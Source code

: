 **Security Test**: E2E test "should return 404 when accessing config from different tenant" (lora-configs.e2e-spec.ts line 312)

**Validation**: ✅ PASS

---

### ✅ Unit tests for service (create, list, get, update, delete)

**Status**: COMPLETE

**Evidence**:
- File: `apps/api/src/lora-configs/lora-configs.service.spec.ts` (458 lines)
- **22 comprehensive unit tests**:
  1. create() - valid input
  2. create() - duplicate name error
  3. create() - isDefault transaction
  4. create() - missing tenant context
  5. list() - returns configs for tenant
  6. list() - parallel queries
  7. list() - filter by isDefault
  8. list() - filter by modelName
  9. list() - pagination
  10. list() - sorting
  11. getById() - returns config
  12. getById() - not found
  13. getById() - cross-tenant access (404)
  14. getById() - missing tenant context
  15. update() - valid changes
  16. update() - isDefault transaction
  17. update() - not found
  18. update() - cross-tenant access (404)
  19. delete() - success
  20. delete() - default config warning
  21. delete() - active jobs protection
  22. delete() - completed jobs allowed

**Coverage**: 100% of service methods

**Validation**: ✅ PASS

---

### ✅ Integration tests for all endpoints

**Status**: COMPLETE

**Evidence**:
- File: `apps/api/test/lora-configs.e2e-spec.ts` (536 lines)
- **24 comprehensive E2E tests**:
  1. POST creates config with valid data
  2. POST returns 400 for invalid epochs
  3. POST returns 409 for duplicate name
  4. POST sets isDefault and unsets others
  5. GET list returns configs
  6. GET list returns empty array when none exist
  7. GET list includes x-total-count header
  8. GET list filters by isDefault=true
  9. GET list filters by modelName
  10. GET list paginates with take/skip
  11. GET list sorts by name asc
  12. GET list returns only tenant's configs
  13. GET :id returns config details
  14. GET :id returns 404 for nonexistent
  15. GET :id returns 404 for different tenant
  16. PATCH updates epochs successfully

- INSTRUCTIONS FOR THE TASK -
I'd like the number of lines above that contain the word "cross", and nothing besides that number.

- ANSWER SPACE -
2